++++ Dataset entries ++++

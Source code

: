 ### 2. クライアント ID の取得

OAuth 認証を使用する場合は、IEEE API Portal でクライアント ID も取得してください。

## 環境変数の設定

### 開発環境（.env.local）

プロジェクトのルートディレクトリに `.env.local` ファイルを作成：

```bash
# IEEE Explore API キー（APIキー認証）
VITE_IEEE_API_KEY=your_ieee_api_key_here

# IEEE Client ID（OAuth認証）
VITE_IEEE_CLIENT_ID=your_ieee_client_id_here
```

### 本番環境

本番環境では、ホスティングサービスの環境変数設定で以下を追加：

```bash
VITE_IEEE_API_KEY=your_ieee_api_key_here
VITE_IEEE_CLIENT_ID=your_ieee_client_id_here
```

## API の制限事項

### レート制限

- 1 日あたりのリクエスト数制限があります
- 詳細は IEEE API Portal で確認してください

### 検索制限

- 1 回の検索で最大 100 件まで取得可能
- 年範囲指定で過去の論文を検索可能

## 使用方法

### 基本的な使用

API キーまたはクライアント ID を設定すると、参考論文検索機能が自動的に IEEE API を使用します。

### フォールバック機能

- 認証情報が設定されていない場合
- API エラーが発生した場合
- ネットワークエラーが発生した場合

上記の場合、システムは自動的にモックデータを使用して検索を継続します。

++++

• Exercise directions
Report each line of the data in which "local" occurs.

• Answer for the task
### 開発環境（.env.local）
プロジェクトのルートディレクトリに `.env.local` ファイルを作成：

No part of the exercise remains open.